- The problem -
Copied exactly and without pictures, the lines from the beginning of the entries through the one that holds "- Choose Visualization" should form the entire reply.

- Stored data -
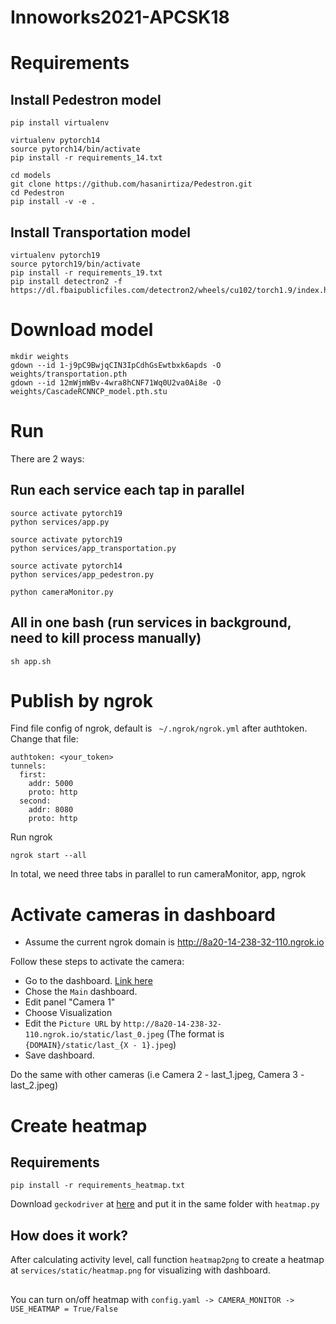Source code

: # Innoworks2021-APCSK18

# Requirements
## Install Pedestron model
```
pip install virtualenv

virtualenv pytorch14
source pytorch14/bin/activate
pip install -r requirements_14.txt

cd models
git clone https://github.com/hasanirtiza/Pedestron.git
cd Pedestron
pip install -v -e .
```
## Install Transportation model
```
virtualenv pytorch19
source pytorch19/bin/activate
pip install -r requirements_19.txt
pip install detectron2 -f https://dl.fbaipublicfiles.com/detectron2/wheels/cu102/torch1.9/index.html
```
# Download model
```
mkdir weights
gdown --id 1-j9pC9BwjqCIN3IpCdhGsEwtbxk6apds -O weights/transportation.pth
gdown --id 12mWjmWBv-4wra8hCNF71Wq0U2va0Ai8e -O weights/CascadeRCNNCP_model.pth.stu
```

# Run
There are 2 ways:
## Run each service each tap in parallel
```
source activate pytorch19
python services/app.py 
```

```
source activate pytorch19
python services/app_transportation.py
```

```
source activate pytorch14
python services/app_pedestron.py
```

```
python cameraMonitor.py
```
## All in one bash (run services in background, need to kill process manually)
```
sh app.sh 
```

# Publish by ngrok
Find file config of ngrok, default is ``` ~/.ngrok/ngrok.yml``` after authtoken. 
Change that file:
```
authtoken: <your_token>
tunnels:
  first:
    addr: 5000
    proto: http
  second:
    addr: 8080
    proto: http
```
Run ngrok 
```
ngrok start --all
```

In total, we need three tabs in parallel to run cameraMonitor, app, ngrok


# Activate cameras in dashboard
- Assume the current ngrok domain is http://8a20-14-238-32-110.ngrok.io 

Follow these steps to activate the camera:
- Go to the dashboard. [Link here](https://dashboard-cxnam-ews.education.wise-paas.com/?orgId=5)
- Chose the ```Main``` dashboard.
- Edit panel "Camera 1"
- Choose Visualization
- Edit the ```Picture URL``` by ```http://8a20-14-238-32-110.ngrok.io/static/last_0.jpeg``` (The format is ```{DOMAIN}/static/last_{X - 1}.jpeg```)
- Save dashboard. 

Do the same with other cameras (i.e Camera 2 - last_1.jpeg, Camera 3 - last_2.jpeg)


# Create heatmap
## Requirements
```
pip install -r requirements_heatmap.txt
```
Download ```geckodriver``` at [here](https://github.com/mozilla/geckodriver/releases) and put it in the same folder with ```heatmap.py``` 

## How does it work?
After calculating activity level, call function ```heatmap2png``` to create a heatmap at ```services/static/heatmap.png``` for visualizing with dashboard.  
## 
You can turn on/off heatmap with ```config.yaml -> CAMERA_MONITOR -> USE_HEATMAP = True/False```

- Task answer -
Source code

: # Innoworks2021-APCSK18

# Requirements
## Install Pedestron model
```
pip install virtualenv

virtualenv pytorch14
source pytorch14/bin/activate
pip install -r requirements_14.txt

cd models
git clone https://github.com/hasanirtiza/Pedestron.git
cd Pedestron
pip install -v -e .
```
## Install Transportation model
```
virtualenv pytorch19
source pytorch19/bin/activate
pip install -r requirements_19.txt
pip install detectron2 -f https://dl.fbaipublicfiles.com/detectron2/wheels/cu102/torch1.9/index.html
```
# Download model
```
mkdir weights
gdown --id 1-j9pC9BwjqCIN3IpCdhGsEwtbxk6apds -O weights/transportation.pth
gdown --id 12mWjmWBv-4wra8hCNF71Wq0U2va0Ai8e -O weights/CascadeRCNNCP_model.pth.stu
```

# Run
There are 2 ways:
## Run each service each tap in parallel
```
source activate pytorch19
python services/app.py 
```

```
source activate pytorch19
python services/app_transportation.py
```

```
source activate pytorch14
python services/app_pedestron.py
```

```
python cameraMonitor.py
```
## All in one bash (run services in background, need to kill process manually)
```
sh app.sh 
```

# Publish by ngrok
Find file config of ngrok, default is ``` ~/.ngrok/ngrok.yml``` after authtoken. 
Change that file:
```
authtoken: <your_token>
tunnels:
  first:
    addr: 5000
    proto: http
  second:
    addr: 8080
    proto: http
```
Run ngrok 
```
ngrok start --all
```

In total, we need three tabs in parallel to run cameraMonitor, app, ngrok


# Activate cameras in dashboard
- Assume the current ngrok domain is http://8a20-14-238-32-110.ngrok.io 

Follow these steps to activate the camera:
- Go to the dashboard. [Link here](https://dashboard-cxnam-ews.education.wise-paas.com/?orgId=5)
- Chose the ```Main``` dashboard.
- Edit panel "Camera 1"
- Choose Visualization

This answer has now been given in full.